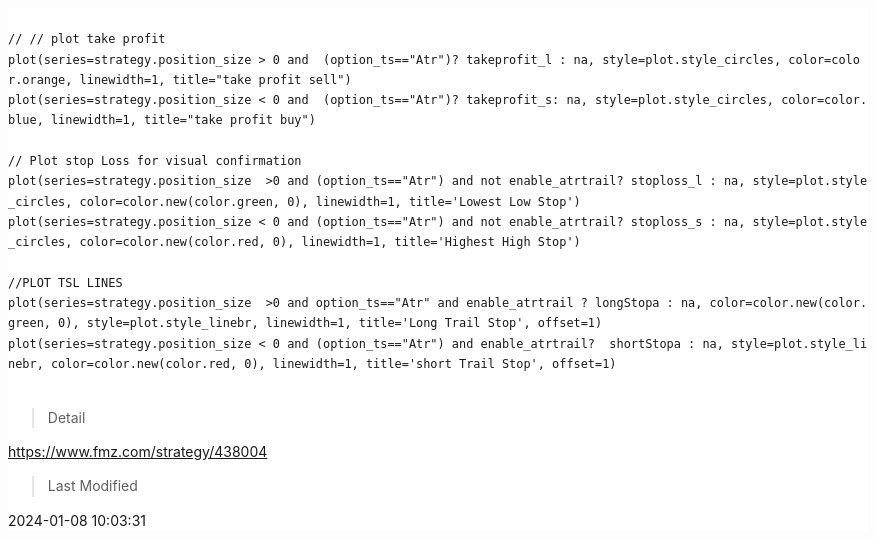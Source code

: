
 ``` pinescript

// // plot take profit
plot(series=strategy.position_size > 0 and  (option_ts=="Atr")? takeprofit_l : na, style=plot.style_circles, color=color.orange, linewidth=1, title="take profit sell")
plot(series=strategy.position_size < 0 and  (option_ts=="Atr")? takeprofit_s: na, style=plot.style_circles, color=color.blue, linewidth=1, title="take profit buy")

// Plot stop Loss for visual confirmation
plot(series=strategy.position_size  >0 and (option_ts=="Atr") and not enable_atrtrail? stoploss_l : na, style=plot.style_circles, color=color.new(color.green, 0), linewidth=1, title='Lowest Low Stop')
plot(series=strategy.position_size < 0 and (option_ts=="Atr") and not enable_atrtrail? stoploss_s : na, style=plot.style_circles, color=color.new(color.red, 0), linewidth=1, title='Highest High Stop')

//PLOT TSL LINES
plot(series=strategy.position_size  >0 and option_ts=="Atr" and enable_atrtrail ? longStopa : na, color=color.new(color.green, 0), style=plot.style_linebr, linewidth=1, title='Long Trail Stop', offset=1)
plot(series=strategy.position_size < 0 and (option_ts=="Atr") and enable_atrtrail?  shortStopa : na, style=plot.style_linebr, color=color.new(color.red, 0), linewidth=1, title='short Trail Stop', offset=1)


```

> Detail

https://www.fmz.com/strategy/438004

> Last Modified

2024-01-08 10:03:31
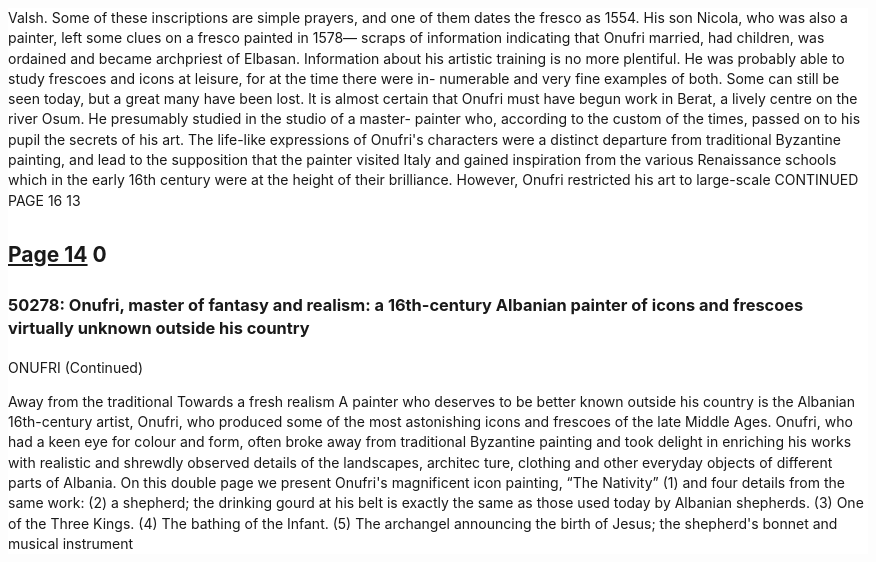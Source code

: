 Valsh. Some of these inscriptions are 
simple prayers, and one of them dates 
the fresco as 1554. His son Nicola, 
who was also a painter, left some 
clues on a fresco painted in 1578— 
scraps of information indicating that 
Onufri married, had children, was 
ordained and became archpriest of 
Elbasan. 
Information about his artistic training 
is no more plentiful. He was probably 
able to study frescoes and icons at 
leisure, for at the time there were in- 
numerable and very fine examples of 
both. Some can still be seen today, 
but a great many have been lost. lt is 
almost certain that Onufri must have 
begun work in Berat, a lively centre 
on the river Osum. He presumably 
studied in the studio of a master- 
painter who, according to the custom 
of the times, passed on to his pupil 
the secrets of his art. 
The life-like expressions of Onufri's 
characters were a distinct departure 
from traditional Byzantine painting, and 
lead to the supposition that the painter 
visited Italy and gained inspiration from 
the various Renaissance schools which 
in the early 16th century were at the 
height of their brilliance. However, 
Onufri restricted his art to large-scale 
CONTINUED PAGE 16 
13

## [Page 14](https://demo.humlab.umu.se/courier/074870engo.pdf#page=14) 0

### 50278: Onufri, master of fantasy and realism: a 16th-century Albanian painter of icons and frescoes virtually unknown outside his country

ONUFRI (Continued) 
 
  
   
   
  
  
Away from the traditional 
Towards a fresh realism 
A painter who deserves to be better known outside his 
country is the Albanian 16th-century artist, Onufri, who 
produced some of the most astonishing icons and frescoes 
of the late Middle Ages. Onufri, who had a keen eye for 
colour and form, often broke away from traditional Byzantine 
painting and took delight in enriching his works with realistic 
and shrewdly observed details of the landscapes, architec 
ture, clothing and other everyday objects of different parts 
of Albania. On this double page we present Onufri's 
magnificent icon painting, “The Nativity” (1) and four details 
from the same work: (2) a shepherd; the drinking gourd 
at his belt is exactly the same as those used today by 
Albanian shepherds. (3) One of the Three Kings. (4) The 
bathing of the Infant. (5) The archangel announcing the 
birth of Jesus; the shepherd's bonnet and musical instrument 
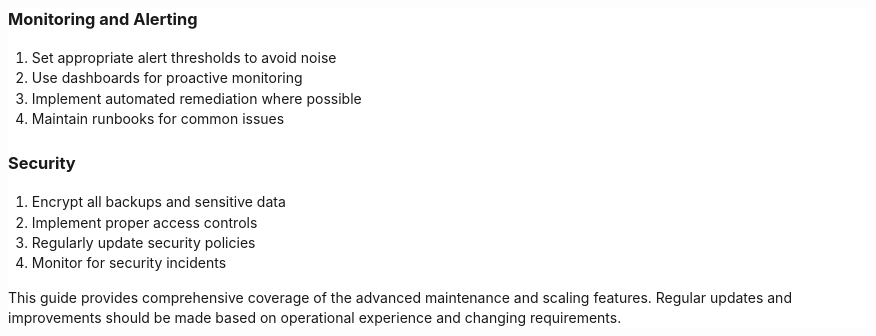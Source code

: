 ### Monitoring and Alerting
1. Set appropriate alert thresholds to avoid noise
2. Use dashboards for proactive monitoring
3. Implement automated remediation where possible
4. Maintain runbooks for common issues

### Security
1. Encrypt all backups and sensitive data
2. Implement proper access controls
3. Regularly update security policies
4. Monitor for security incidents

This guide provides comprehensive coverage of the advanced maintenance and scaling features. Regular updates and improvements should be made based on operational experience and changing requirements.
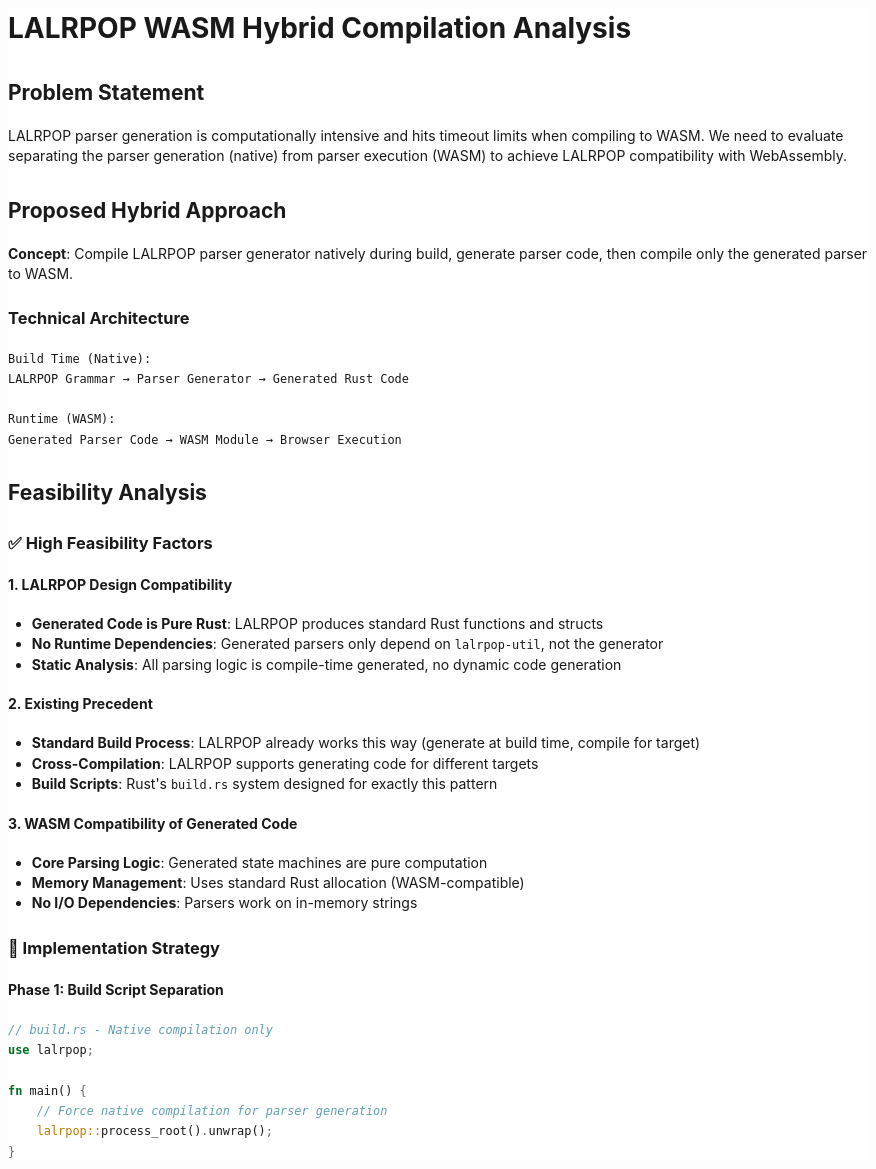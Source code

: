 # LALRPOP WASM Hybrid Compilation Analysis

## Problem Statement
LALRPOP parser generation is computationally intensive and hits timeout limits when compiling to WASM. We need to evaluate separating the parser generation (native) from parser execution (WASM) to achieve LALRPOP compatibility with WebAssembly.

## Proposed Hybrid Approach
**Concept**: Compile LALRPOP parser generator natively during build, generate parser code, then compile only the generated parser to WASM.

### Technical Architecture
```
Build Time (Native):
LALRPOP Grammar → Parser Generator → Generated Rust Code

Runtime (WASM):
Generated Parser Code → WASM Module → Browser Execution
```

## Feasibility Analysis

### ✅ High Feasibility Factors

#### 1. LALRPOP Design Compatibility
- **Generated Code is Pure Rust**: LALRPOP produces standard Rust functions and structs
- **No Runtime Dependencies**: Generated parsers only depend on `lalrpop-util`, not the generator
- **Static Analysis**: All parsing logic is compile-time generated, no dynamic code generation

#### 2. Existing Precedent
- **Standard Build Process**: LALRPOP already works this way (generate at build time, compile for target)
- **Cross-Compilation**: LALRPOP supports generating code for different targets
- **Build Scripts**: Rust's `build.rs` system designed for exactly this pattern

#### 3. WASM Compatibility of Generated Code
- **Core Parsing Logic**: Generated state machines are pure computation
- **Memory Management**: Uses standard Rust allocation (WASM-compatible)
- **No I/O Dependencies**: Parsers work on in-memory strings

### 🔧 Implementation Strategy

#### Phase 1: Build Script Separation
```rust
// build.rs - Native compilation only
use lalrpop;

fn main() {
    // Force native compilation for parser generation
    lalrpop::process_root().unwrap();
}
```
───
### Task requirements
Repeat the lines of the listing above verbatim, beginning at its first line and ending at the line containing "scraps of information indicating that", which is included. Omit pictures.

### Response
Source code

:
 ``` pinescript

// // plot take profit
plot(series=strategy.position_size > 0 and  (option_ts=="Atr")? takeprofit_l : na, style=plot.style_circles, color=color.orange, linewidth=1, title="take profit sell")
plot(series=strategy.position_size < 0 and  (option_ts=="Atr")? takeprofit_s: na, style=plot.style_circles, color=color.blue, linewidth=1, title="take profit buy")

// Plot stop Loss for visual confirmation
plot(series=strategy.position_size  >0 and (option_ts=="Atr") and not enable_atrtrail? stoploss_l : na, style=plot.style_circles, color=color.new(color.green, 0), linewidth=1, title='Lowest Low Stop')
plot(series=strategy.position_size < 0 and (option_ts=="Atr") and not enable_atrtrail? stoploss_s : na, style=plot.style_circles, color=color.new(color.red, 0), linewidth=1, title='Highest High Stop')

//PLOT TSL LINES
plot(series=strategy.position_size  >0 and option_ts=="Atr" and enable_atrtrail ? longStopa : na, color=color.new(color.green, 0), style=plot.style_linebr, linewidth=1, title='Long Trail Stop', offset=1)
plot(series=strategy.position_size < 0 and (option_ts=="Atr") and enable_atrtrail?  shortStopa : na, style=plot.style_linebr, color=color.new(color.red, 0), linewidth=1, title='short Trail Stop', offset=1)


```

> Detail

https://www.fmz.com/strategy/438004

> Last Modified

2024-01-08 10:03:31
Source code

: Valsh. Some of these inscriptions are 
simple prayers, and one of them dates 
the fresco as 1554. His son Nicola, 
who was also a painter, left some 
clues on a fresco painted in 1578— 
scraps of information indicating that 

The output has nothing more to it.